What you need to do >> Show each line of the data below that has the string "eqref" in it.

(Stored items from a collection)
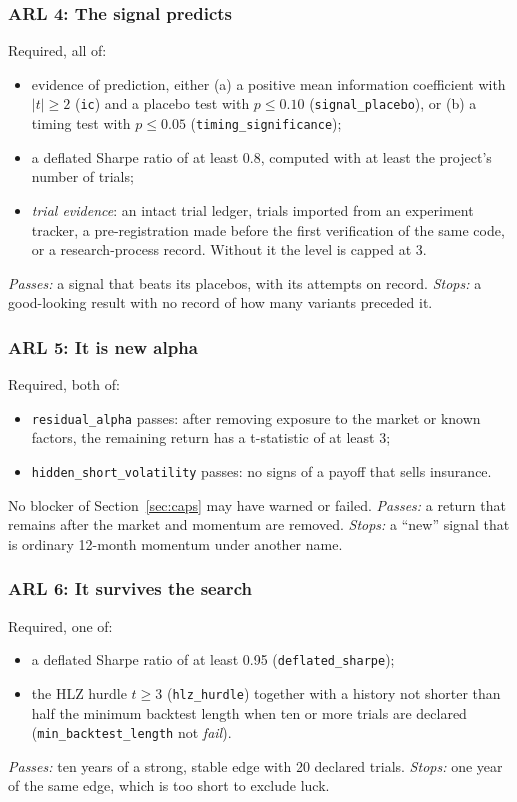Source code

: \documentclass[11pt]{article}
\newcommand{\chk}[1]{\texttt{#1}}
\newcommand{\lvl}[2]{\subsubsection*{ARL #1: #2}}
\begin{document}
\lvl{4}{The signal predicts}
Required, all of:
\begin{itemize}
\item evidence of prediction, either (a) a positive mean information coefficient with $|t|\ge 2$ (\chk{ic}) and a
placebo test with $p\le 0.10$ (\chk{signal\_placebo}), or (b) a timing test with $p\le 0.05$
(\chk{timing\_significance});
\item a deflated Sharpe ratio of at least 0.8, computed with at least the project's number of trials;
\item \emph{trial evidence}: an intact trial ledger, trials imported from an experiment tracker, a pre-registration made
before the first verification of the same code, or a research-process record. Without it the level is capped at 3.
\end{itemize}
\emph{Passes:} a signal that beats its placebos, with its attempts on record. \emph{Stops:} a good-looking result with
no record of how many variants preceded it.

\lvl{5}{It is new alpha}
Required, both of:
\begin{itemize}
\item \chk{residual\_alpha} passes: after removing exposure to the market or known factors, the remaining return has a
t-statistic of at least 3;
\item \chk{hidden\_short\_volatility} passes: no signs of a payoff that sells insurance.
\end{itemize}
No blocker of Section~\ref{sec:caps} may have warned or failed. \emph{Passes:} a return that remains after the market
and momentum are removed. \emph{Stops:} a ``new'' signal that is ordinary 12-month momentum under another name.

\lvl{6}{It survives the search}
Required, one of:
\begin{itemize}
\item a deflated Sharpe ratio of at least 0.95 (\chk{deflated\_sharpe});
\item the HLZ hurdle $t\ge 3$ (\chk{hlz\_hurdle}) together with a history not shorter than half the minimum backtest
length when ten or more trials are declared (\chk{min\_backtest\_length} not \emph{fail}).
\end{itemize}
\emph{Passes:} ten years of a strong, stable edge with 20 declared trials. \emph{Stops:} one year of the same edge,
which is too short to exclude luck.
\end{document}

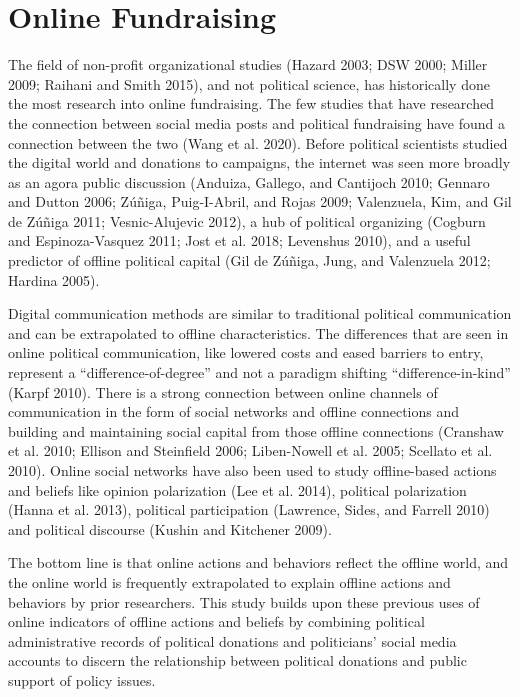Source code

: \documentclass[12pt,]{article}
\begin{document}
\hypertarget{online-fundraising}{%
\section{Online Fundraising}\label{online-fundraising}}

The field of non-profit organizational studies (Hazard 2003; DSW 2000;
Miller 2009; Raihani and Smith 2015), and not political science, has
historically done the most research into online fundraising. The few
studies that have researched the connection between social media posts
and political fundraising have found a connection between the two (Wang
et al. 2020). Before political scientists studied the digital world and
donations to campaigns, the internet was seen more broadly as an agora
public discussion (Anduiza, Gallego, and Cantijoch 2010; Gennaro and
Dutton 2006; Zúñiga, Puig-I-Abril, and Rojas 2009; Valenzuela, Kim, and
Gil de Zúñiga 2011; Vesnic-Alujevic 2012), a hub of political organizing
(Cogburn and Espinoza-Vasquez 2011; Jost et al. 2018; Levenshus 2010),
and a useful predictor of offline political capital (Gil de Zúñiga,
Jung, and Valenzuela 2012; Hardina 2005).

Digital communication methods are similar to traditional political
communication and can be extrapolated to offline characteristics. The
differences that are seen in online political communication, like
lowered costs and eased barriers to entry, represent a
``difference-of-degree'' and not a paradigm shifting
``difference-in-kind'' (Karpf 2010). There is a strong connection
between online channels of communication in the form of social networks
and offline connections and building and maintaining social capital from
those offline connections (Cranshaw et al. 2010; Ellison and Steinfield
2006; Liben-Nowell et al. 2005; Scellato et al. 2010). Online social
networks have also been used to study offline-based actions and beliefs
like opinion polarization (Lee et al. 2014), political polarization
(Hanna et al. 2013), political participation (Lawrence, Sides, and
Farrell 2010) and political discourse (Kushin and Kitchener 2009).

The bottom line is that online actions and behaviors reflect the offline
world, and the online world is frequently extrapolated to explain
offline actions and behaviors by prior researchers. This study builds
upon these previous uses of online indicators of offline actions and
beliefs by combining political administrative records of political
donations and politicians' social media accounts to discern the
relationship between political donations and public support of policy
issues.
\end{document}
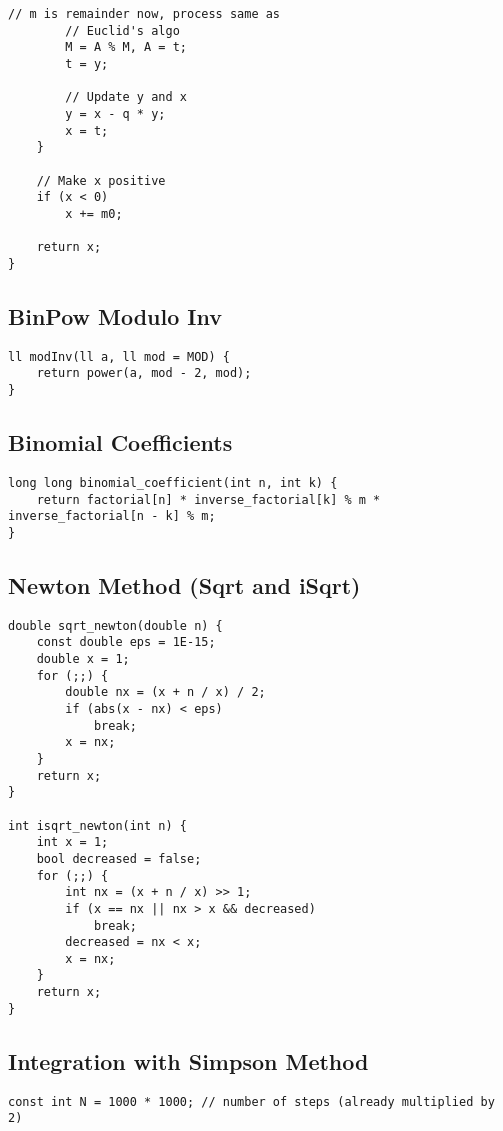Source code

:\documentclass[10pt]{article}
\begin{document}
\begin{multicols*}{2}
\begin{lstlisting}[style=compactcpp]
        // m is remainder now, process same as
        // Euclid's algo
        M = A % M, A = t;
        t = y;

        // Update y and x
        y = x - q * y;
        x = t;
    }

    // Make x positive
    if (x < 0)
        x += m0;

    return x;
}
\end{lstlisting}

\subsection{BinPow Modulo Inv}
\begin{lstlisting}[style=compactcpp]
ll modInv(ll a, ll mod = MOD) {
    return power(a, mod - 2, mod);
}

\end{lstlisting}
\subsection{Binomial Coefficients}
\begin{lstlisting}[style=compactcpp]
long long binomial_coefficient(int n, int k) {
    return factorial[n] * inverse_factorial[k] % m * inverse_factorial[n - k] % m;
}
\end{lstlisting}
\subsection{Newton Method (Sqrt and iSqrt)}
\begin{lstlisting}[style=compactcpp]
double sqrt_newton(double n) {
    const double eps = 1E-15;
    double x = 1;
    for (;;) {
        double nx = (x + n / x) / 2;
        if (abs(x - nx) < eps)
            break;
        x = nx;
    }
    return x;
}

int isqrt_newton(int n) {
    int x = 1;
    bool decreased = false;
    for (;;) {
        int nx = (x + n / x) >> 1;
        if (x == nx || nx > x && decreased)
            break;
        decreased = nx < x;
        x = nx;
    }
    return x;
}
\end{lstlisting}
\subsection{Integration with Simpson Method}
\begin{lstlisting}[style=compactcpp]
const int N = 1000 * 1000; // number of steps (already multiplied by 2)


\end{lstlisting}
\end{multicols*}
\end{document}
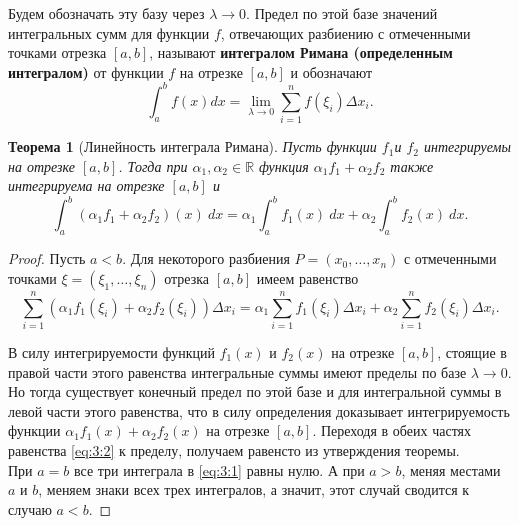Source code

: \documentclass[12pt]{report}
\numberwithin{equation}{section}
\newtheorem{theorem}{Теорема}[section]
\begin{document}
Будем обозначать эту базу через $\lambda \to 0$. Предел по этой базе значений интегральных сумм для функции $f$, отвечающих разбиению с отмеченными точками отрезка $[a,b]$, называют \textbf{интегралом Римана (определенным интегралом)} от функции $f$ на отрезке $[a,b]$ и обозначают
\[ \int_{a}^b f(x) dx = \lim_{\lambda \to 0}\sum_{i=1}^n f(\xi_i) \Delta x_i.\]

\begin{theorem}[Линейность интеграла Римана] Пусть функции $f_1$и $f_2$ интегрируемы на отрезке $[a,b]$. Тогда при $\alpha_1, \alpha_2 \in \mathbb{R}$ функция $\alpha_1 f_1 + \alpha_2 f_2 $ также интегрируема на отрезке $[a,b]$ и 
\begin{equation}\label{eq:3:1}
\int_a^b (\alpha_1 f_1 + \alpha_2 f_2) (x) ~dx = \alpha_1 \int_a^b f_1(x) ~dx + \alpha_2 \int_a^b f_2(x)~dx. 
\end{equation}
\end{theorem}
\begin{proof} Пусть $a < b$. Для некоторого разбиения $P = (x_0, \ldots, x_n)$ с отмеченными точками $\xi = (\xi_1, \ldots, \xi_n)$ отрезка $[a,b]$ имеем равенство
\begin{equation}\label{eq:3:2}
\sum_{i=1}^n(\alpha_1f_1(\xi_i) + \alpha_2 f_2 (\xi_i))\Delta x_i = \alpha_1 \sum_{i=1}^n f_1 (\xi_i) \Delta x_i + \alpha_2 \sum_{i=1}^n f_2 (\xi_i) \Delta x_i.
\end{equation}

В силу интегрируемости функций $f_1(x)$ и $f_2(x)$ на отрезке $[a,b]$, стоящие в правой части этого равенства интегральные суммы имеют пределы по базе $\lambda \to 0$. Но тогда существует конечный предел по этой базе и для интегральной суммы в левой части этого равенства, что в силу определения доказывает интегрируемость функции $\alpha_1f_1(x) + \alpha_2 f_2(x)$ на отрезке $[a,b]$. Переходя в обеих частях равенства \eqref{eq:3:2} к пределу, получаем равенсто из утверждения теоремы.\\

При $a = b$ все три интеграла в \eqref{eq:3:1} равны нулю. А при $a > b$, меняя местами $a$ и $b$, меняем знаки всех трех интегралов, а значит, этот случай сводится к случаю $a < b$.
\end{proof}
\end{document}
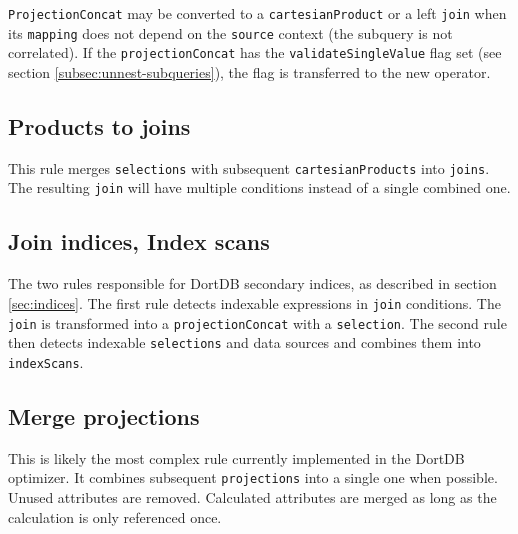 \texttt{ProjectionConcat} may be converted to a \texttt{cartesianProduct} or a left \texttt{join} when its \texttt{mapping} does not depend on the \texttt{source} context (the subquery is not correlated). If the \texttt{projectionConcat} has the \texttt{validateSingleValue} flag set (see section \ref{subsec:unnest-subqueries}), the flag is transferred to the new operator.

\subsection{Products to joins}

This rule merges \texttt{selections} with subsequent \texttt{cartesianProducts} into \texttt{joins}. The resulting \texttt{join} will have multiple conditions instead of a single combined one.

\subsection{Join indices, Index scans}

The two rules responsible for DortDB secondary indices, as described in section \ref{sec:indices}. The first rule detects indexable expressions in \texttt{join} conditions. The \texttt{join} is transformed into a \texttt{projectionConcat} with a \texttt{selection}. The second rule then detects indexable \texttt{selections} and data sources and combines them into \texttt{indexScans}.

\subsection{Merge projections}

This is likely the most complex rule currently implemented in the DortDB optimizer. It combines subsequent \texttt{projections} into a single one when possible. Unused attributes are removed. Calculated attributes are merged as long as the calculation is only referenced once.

Exercise solution >>
В силу интегрируемости функций $f_1(x)$ и $f_2(x)$ на отрезке $[a,b]$, стоящие в правой части этого равенства интегральные суммы имеют пределы по базе $\lambda \to 0$. Но тогда существует конечный предел по этой базе и для интегральной суммы в левой части этого равенства, что в силу определения доказывает интегрируемость функции $\alpha_1f_1(x) + \alpha_2 f_2(x)$ на отрезке $[a,b]$. Переходя в обеих частях равенства \eqref{eq:3:2} к пределу, получаем равенсто из утверждения теоремы.\\
При $a = b$ все три интеграла в \eqref{eq:3:1} равны нулю. А при $a > b$, меняя местами $a$ и $b$, меняем знаки всех трех интегралов, а значит, этот случай сводится к случаю $a < b$.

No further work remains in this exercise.